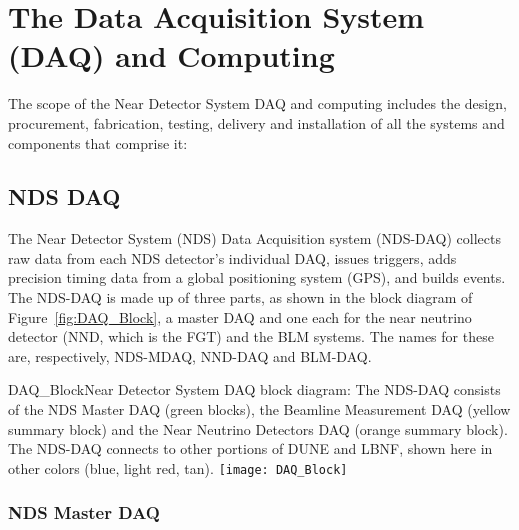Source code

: \section{The Data Acquisition System (DAQ) and Computing}
\label{cdrsec:detectors-nd-ref-daq-comp}

The scope of the Near Detector System DAQ and computing includes the design, procurement, fabrication, testing, delivery and installation of all the systems and components that comprise it: 


\subsection{NDS DAQ}
\label{cdrsec:nd-gdaq-intro}

The Near Detector System (NDS) Data Acquisition system (NDS-DAQ) collects raw data from each NDS 
detector's individual DAQ, issues triggers, adds precision timing 
data from a global positioning system (GPS), and builds events. 
The NDS-DAQ is made up of three parts, as shown in the block diagram of 
Figure~\ref{fig:DAQ_Block}, a master DAQ and one each for the near neutrino detector (NND, which is the FGT) and the BLM systems. The names for these are, respectively, NDS-MDAQ, NND-DAQ and BLM-DAQ.

\begin{cdrfigure}{DAQ_Block}{Near Detector System DAQ block diagram: The NDS-DAQ consists 
of the NDS Master DAQ (green blocks), the Beamline Measurement DAQ (yellow summary 
block) and the Near Neutrino Detectors DAQ (orange summary block).  The 
NDS-DAQ connects to other portions of DUNE and LBNF, shown here in other colors (blue, 
light red, tan).}
\texttt{[image: DAQ\_Block]}
\end{cdrfigure}

\subsubsection{NDS Master DAQ} 
\label{cdrsec:nd-master-daq}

• **The problem**
All that should be returned is the run of lines from the start of the entries above to the line bearing "NDS-DAQ connects to", each exact, with pictures omitted.

• **Answer space**
Source code

: \section{The Data Acquisition System (DAQ) and Computing}
\label{cdrsec:detectors-nd-ref-daq-comp}

The scope of the Near Detector System DAQ and computing includes the design, procurement, fabrication, testing, delivery and installation of all the systems and components that comprise it: 


\subsection{NDS DAQ}
\label{cdrsec:nd-gdaq-intro}

The Near Detector System (NDS) Data Acquisition system (NDS-DAQ) collects raw data from each NDS 
detector's individual DAQ, issues triggers, adds precision timing 
data from a global positioning system (GPS), and builds events. 
The NDS-DAQ is made up of three parts, as shown in the block diagram of 
Figure~\ref{fig:DAQ_Block}, a master DAQ and one each for the near neutrino detector (NND, which is the FGT) and the BLM systems. The names for these are, respectively, NDS-MDAQ, NND-DAQ and BLM-DAQ.

\begin{cdrfigure}{DAQ_Block}{Near Detector System DAQ block diagram: The NDS-DAQ consists 
of the NDS Master DAQ (green blocks), the Beamline Measurement DAQ (yellow summary 
block) and the Near Neutrino Detectors DAQ (orange summary block).  The 
NDS-DAQ connects to other portions of DUNE and LBNF, shown here in other colors (blue, 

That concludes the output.